Information Criteria

Lecture 19

April 22, 2024

Review of Last Class

Bias-Variance Tradeoff

Key Idea: Model selection consists of navigating the bias-variance tradeoff.

Model error (e.g. RMSE) is a combination of irreducible error, bias, and variance.

Bias

Bias is error from mismatches between the model predictions and the data (\(\text{Bias}[\hat{f}] = \mathbb{E}[\hat{f}] - y\)).

Bias comes from under-fitting meaningful relationships between inputs and outputs.

too few degrees of freedom (“too simple”)
neglected processes.

Variance

Variance is error from over-sensitivity to small fluctuations in inputs (\(\text{Variance} = \text{Var}(\hat{f})\)).

Variance can come from over-fitting noise in the data.

too many degrees of freedom (“too complex”)
poor identifiability

Bias-Variance Tradeoff

Upshot: For achieve a fixed error level, you can reduce bias (more “complex” model) or you can reduce variance (more “simple” model) but there’s a tradeoff.

Bias-Variance Tradeoff More Generally

This decomposition is for MSE, but the principle holds more generally.

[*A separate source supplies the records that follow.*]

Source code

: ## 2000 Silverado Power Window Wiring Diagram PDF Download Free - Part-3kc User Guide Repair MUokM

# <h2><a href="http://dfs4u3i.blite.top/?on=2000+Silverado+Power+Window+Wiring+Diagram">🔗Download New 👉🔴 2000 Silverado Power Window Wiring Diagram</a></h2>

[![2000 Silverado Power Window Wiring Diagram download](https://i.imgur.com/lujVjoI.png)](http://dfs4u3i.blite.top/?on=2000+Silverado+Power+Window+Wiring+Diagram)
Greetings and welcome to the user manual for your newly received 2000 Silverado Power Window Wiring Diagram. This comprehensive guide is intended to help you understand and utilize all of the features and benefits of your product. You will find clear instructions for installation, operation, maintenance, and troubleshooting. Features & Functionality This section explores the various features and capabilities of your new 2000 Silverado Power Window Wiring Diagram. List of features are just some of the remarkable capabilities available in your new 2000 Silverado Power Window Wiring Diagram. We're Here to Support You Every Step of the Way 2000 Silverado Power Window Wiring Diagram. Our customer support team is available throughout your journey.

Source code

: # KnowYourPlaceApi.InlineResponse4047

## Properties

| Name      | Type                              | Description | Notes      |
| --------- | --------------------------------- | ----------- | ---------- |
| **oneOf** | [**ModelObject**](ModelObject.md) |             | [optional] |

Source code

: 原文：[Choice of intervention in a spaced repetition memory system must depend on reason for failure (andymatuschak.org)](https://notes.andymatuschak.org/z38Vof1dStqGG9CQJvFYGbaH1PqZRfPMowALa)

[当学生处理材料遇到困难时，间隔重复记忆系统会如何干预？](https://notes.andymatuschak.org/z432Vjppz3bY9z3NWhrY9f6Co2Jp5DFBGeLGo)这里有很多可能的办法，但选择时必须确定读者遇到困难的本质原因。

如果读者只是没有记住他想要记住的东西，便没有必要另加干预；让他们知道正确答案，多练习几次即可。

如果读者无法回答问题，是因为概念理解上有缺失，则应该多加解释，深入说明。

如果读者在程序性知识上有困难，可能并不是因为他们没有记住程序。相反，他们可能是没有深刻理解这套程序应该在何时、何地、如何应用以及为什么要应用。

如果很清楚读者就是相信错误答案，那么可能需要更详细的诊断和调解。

Models which perform better “on average” over the training data (low bias) are more likely to overfit (high variance);
Models which have less uncertainty for training data (low variance) will do worse “on average”.

Cross-Validation

The “gold standard” way to test for predictive performance is cross-validation:

Split data into training/testing sets;
Calibrate model to training set;
Check for predictive ability on testing set.

Leave-One-Out Cross-Validation

Drop one value \(y_i\).
Refit model on rest of data \(y_{-i}\).
Evaluate \(\log p(y_i | y_{-i})\).
Repeat on rest of data set.

Leave-\(k\)-Out Cross-Validation

Drop \(k\) values, refit model on rest of data, check for predictive skill.

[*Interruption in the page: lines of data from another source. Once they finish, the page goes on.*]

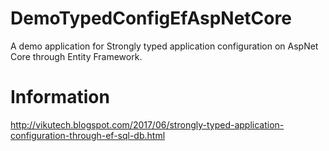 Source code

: # DemoTypedConfigEfAspNetCore
A demo application for Strongly typed application configuration on AspNet Core through Entity Framework.

# Information
http://vikutech.blogspot.com/2017/06/strongly-typed-application-configuration-through-ef-sql-db.html
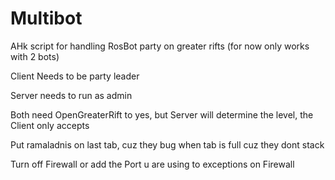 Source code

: # Multibot
AHk script for handling RosBot party on greater rifts
(for now only works with 2 bots)

Client Needs to be party leader

Server needs to run as admin

Both need OpenGreaterRift to yes, but Server will determine the level,
the Client only accepts

Put ramaladnis on last tab, cuz they bug when tab is full cuz they dont stack

Turn off Firewall or add the Port u are using to exceptions on Firewall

As \(k \to n\), this reduces to the prior predictive distribution \[p(y^{\text{rep}}) = \int_{\theta} p(y^{\text{rep}} | \theta) p(\theta) d\theta.\]

Expected Out-Of-Sample Predictive Accuracy

The out-of-sample predictive fit of a new data point \(\tilde{y}_i\) is

\[ \begin{align} \log p_\text{post}(\tilde{y}_i) &= \log \mathbb{E}_\text{post}\left[p(\tilde{y}_i | \theta)\right] \\ &= \log \int p(\tilde{y_i} | \theta) p_\text{post}(\theta)\,d\theta. \end{align} \]

Expected Out-Of-Sample Predictive Accuracy

However, the out-of-sample data \(\tilde{y}_i\) is itself unknown, so we need to compute the expected out-of-sample log-predictive density

\[ \begin{align} \text{elpd} &= \text{expected log-predictive density for } \tilde{y}_i \\ &= \mathbb{E}_P \left[\log p_\text{post}(\tilde{y}_i)\right] \\ &= \int \log\left(p_\text{post}(\tilde{y}_i)\right) P(\tilde{y}_i)\,d\tilde{y}. \end{align} \]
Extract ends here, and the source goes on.